To obtain the offset values between the A-lines in the time domain, cross correlations between the reference MZI signal and other MZI signals were implemented, and the A-lines were subsequently aligned by shifting these values. The phase error caused by misplacement can be represented by $\mathrm{\Delta }{\phi }_{m_s}=-\frac{2\pi z{m}_s}{N}$, where $m_s$ is the misplaced point in $k$-space, $z$ is the depth of sample, and $N$ is the total number of wavenumber samples.¹² The delays among different MZI signals were not integer multiples of the sampling interval; thus, after integer pixels shift, some misplacement may still remain in the time domain, $m_t=1/2$. To simply demonstrate the relationship between $m_s$ and $m_t$, we assumed wavelength distribution in wavenumber domain was approximately linear with that in time domain, and thus, there was $m_s\approx c{m}_t$, in which $c=N/N_t$ and $N_t$ was the effective signal point number in time domain. Then, the residual phase error range can be described as $\mathrm{\Delta }{\phi }_{rms}\in (-\frac{\pi cz}{N},\frac{\pi cz}{N})$. In this research, the value of constant $c$ was 1.059.

To improve the precision of the alignment, we interpolated and extended the MZI signals and A-lines by zero-padding in the frequency domain before performing the cross correlation and shift, and then aligned A-lines were obtained by downsampling the aligned extended A-lines. Finally, the residual phase error range could be described as $\mathrm{\Delta }{\phi }_{rms}\in (-\frac{\pi cz}{NM},\frac{\pi cz}{NM})$, where $M$ is an extension multiple, and the possible phase error value was reduced.

The alignment accuracy can be described by the standard deviation of the phase differences (phase noise) between the reference MZI signal and other MZI signals that were aligned. Figure 5(a) demonstrates the relationship between the extension multiple and phase noises obtained from 6000 MZI signals, which indicates that the noise quickly decreased with increasing extension multiples when the extension multiple was $<16$. However, the noise reached a lower limit when the multiple was larger than 40.

Fig. 5

(a) Relationship between signal extension multiple and phase noise of MZI signals; the magenta curve is the fitted curve. (b) Unwrapped phase curves for the 1000 MZI signals. The magnified section in the red box is plotted in the top-left corner.

The aligned unwrapped phase curves of the MZI signal obtained by performing Hilbert transforms are plotted in Fig. 5(b), in which they were distributed in eight curves with different initial wavelengths and indicated that the sweep range changed at specific values rather than at random values.
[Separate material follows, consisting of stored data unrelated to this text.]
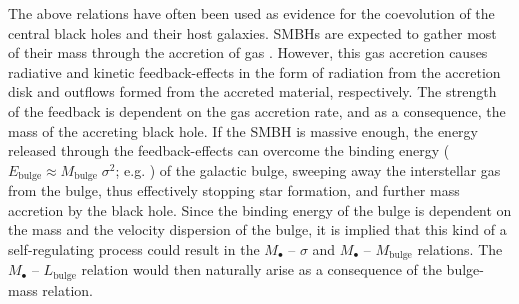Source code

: \documentclass[english, twoside]{HYgradu}
\begin{document}
The above relations have often been used as evidence for the coevolution of the central black holes and their host galaxies. SMBHs are expected to gather most of their mass through the accretion of gas \citep{Soltan1982}. However, this gas accretion causes radiative and kinetic feedback-effects in the form of radiation from the accretion disk and outflows formed from the accreted material, respectively. The strength of the feedback is dependent on the gas accretion rate, and as a consequence, the mass of the accreting black hole. If the SMBH is massive enough, the energy released through the feedback-effects can overcome the binding energy ($E_\mathrm{bulge} \approx M_\mathrm{bulge} \; \sigma^2$; e.g. \citealt{Fabian2012}) of the galactic bulge, sweeping away the interstellar gas from the bulge, thus effectively stopping star formation, and further mass accretion by the black hole. Since the binding energy of the bulge is dependent on the mass and the velocity dispersion of the bulge, it is implied that this kind of a self-regulating process could result in the $M_\bullet$ – $\sigma$ and $M_\bullet$ – $M_\mathrm{bulge}$ relations. The $M_\bullet$ – $L_\mathrm{bulge}$ relation would then naturally arise as a consequence of the bulge-mass relation.
\end{document}
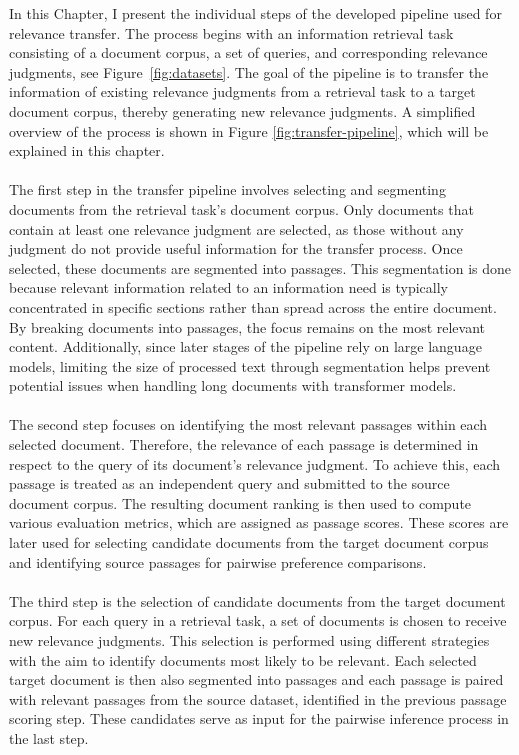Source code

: In this Chapter, I present the individual steps of the developed pipeline used for relevance transfer. The process begins with an information retrieval task consisting of a document corpus, a set of queries, and corresponding relevance judgments, see Figure~\ref{fig:datasets}. The goal of the pipeline is to transfer the information of existing relevance judgments from a retrieval task to a target document corpus, thereby generating new relevance judgments. A simplified overview of the process is shown in Figure \ref{fig:transfer-pipeline}, which will be explained in this chapter.
\\\\
The first step in the transfer pipeline involves selecting and segmenting documents from the retrieval task's document corpus. Only documents that contain at least one relevance judgment are selected, as those without any judgment do not provide useful information for the transfer process. Once selected, these documents are segmented into passages. This segmentation is done because relevant information related to an information need is typically concentrated in specific sections rather than spread across the entire document. By breaking documents into passages, the focus remains on the most relevant content. Additionally, since later stages of the pipeline rely on large language models, limiting the size of processed text through segmentation helps prevent potential issues when handling long documents with transformer models.
\\\\
The second step focuses on identifying the most relevant passages within each selected document. Therefore, the relevance of each passage is determined in respect to the query of its document's relevance judgment. To achieve this, each passage is treated as an independent query and submitted to the source document corpus. The resulting document ranking is then used to compute various evaluation metrics, which are assigned as passage scores. These scores are later used for selecting candidate documents from the target document corpus and identifying source passages for pairwise preference comparisons.
\\\\
The third step is the selection of candidate documents from the target document corpus. For each query in a retrieval task, a set of documents is chosen to receive new relevance judgments. This selection is performed using different strategies with the aim to identify documents most likely to be relevant. Each selected target document is then also segmented into passages and each passage is paired with relevant passages from the source dataset, identified in the previous passage scoring step. These candidates serve as input for the pairwise inference process in the last step.
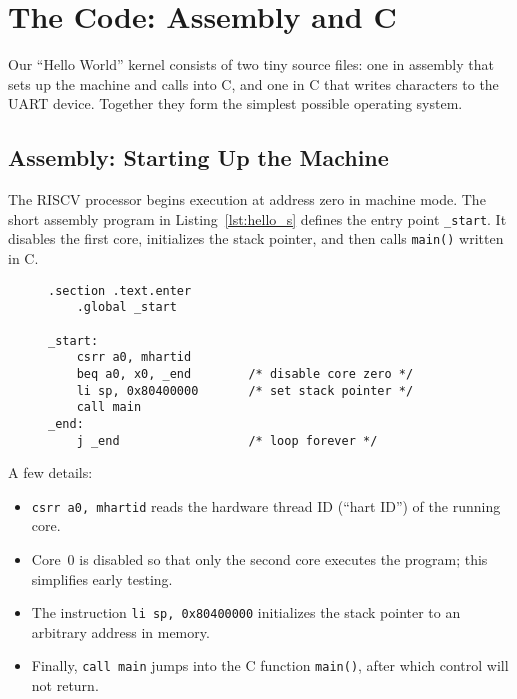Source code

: \section{The Code: Assembly and C}

Our ``Hello World'' kernel consists of two tiny source files: one in assembly
that sets up the machine and calls into C, and one in C that writes characters
to the UART device.  Together they form the simplest possible operating system.

\subsection{Assembly: Starting Up the Machine}

The RISC\textendash V processor begins execution at address zero in machine
mode.  The short assembly program in Listing~\ref{lst:hello_s} defines the entry
point \texttt{\_start}.  It disables the first core, initializes the stack
pointer, and then calls \texttt{main()} written in C.

\begin{figure}[H]
\centering
\begin{minipage}{0.9\textwidth}
\begin{lstlisting}[style=oscode,language={[x86masm]Assembler},caption={Startup assembly for EmbryOS},label={lst:hello_s}]
    .section .text.enter
    .global _start

_start:
    csrr a0, mhartid
    beq a0, x0, _end        /* disable core zero */
    li sp, 0x80400000       /* set stack pointer */
    call main
_end:
    j _end                  /* loop forever */
\end{lstlisting}
\end{minipage}
\end{figure}

A few details:

\begin{itemize}
  \item \texttt{csrr a0, mhartid} reads the hardware thread ID (``hart ID'') of
        the running core.
  \item Core~0 is disabled so that only the second core executes the program;
        this simplifies early testing.
  \item The instruction \texttt{li sp, 0x80400000} initializes the stack
        pointer to an arbitrary address in memory.
  \item Finally, \texttt{call main} jumps into the C function
        \texttt{main()}, after which control will not return.
\end{itemize}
The polygon tunable laser had a consistent wavelength distribution at different sweep cycles because all phase curves were parallel to each other. Hence, all aligned MZI signals had the same unwrapped phase distribution, and all aligned A-lines can be resampled to a linear $k$-space utilizing only the reference MZI signal. In this process, the reference MZI signal was that with a maximum sweep range, so A-lines with a larger sweep range do not require truncation and the full length can be fully used.

This method is shown schematically in Fig. 6. The remaining steps included fixed-pattern noise subtraction, fast Fourier transformation (FFT), and image mapping.

Fig. 6

(a) Reference MZI and other MZI signals, and the corresponding A-lines. (b) Normalization of all amplitudes of A-lines. (c) Extended signal that was already aligned. (d) Aligned A-line downsampled from (c) and corresponding to the unwrapped phase curve of the MZI signal. (e) Resampling and linearization of the A-lines using the unwrapped phase curve of the MZI signal with the maximum sweep range.
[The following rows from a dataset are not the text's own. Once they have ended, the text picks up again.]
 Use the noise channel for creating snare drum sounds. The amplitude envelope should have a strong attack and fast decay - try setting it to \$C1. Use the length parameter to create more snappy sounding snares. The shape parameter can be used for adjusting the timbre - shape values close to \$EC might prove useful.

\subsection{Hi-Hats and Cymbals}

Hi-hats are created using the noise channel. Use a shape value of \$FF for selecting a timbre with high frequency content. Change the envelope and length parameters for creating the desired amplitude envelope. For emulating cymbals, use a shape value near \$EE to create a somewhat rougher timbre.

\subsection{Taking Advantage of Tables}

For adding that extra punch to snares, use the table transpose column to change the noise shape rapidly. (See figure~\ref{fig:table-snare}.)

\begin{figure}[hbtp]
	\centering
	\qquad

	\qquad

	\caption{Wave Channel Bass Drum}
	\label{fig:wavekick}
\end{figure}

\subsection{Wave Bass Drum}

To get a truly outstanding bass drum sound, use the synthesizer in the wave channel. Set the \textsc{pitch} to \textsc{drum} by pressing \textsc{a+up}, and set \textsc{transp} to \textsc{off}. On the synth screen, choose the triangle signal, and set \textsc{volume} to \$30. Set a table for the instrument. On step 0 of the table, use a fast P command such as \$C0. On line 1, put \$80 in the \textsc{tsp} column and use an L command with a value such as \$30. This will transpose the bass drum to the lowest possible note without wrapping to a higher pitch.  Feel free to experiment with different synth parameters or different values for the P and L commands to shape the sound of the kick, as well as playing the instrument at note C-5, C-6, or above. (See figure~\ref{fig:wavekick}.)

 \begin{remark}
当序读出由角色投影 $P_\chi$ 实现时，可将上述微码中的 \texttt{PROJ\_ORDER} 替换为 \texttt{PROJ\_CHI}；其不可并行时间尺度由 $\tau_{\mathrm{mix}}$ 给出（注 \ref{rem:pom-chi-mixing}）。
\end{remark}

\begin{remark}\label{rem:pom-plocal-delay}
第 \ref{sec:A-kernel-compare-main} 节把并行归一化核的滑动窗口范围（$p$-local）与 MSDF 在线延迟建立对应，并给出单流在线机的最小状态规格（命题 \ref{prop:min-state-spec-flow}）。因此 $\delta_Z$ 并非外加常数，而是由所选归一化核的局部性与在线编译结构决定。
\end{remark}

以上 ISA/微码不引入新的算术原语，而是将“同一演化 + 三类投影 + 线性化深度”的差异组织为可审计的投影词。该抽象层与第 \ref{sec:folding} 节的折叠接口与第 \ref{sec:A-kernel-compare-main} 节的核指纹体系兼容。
The relative amplitudes obtained from the measurement method described in Sec. 2.1 were used to scale the sample signals and correct the amplitude of intensity images. Normalization could be implemented before or after the FFT.

3.1.

Amplitude Correction in Intensity Image

We normalized the fixed-pattern noise and paperboard image mentioned above, and these vertical artifacts were completely eliminated, as shown in Figs. 7(b) and 7(e).

Fig. 7

Fixed-pattern noise (a) without amplitude correction and (b) with amplitude correction and (c) phase-resolved Doppler image. Paperboard image (d) without amplitude correction and (e) with amplitude correction and (f) phase-resolved Doppler image. Scale bar is $500\mu \mathrm{m}$.

Although intensity images were normalized, phase-resolved Doppler images were still completely wrong [Figs. 7(c) and 7(f)]. Phase correction is also needed to obtain flow information about the sample.

A human finger was also imaged to demonstrate the efficacy of our amplitude correction and phase correction method. The intensity image with the amplitude correction [Fig. 8(b), including 1280 A-lines] has a higher contrast compared to that without correction [Fig. 8(a)]. Figures 8(c) and 8(d) were obtained by subtracting (b) and (e) from (a) and (d), respectively, to visualize the vertical artifacts, which are marked by the green ordinate. There were $\sim 42$ fringes in 1280 A-lines, and fitting the results indicated that amplitude fluctuation frequency was $\sim 660\mathrm{Hz}$.

Fig. 8

Intensity image of a human finger (a) without amplitude correction and (b) with amplitude correction. Image (d) and (e) taken from the red box shown in (a) and (b), respectively. Image (c) shows differences between (a) and (b), while (f) shows differences between (d) and (e). The vertical fringes are indicated by green coordinate. Scale bar is $400\mu \mathrm{m}$.

3.2.

Phase Stability Analysis

Phase stability in an OCT system depends on the level of phase noise, which is described by the standard deviation of the phase difference, $\mathrm{\Delta }\phi$, among adjacent A-lines, as measured on a stationary mirror.¹⁶

Without additional phase noise derivation, such as interference signal misplacement, the phase noise is determined by the signal-to-noise ratio (SNR), sample depth, and calibration signal⁷

Eq. (1)

$${\sigma }_{\mathrm{\Delta }\phi }^2=\frac{1}{{\mathrm{SNR}}_s}+{\left(\frac{Z_s}{Z_c}\right)}^2\frac{1}{{\mathrm{SNR}}_c},$$

where ${\mathrm{SNR}}_s$ is the SNR of the sample at depth $Z_s$ and ${\mathrm{SNR}}_c$ is the SNR of MZI at depth $Z_c$.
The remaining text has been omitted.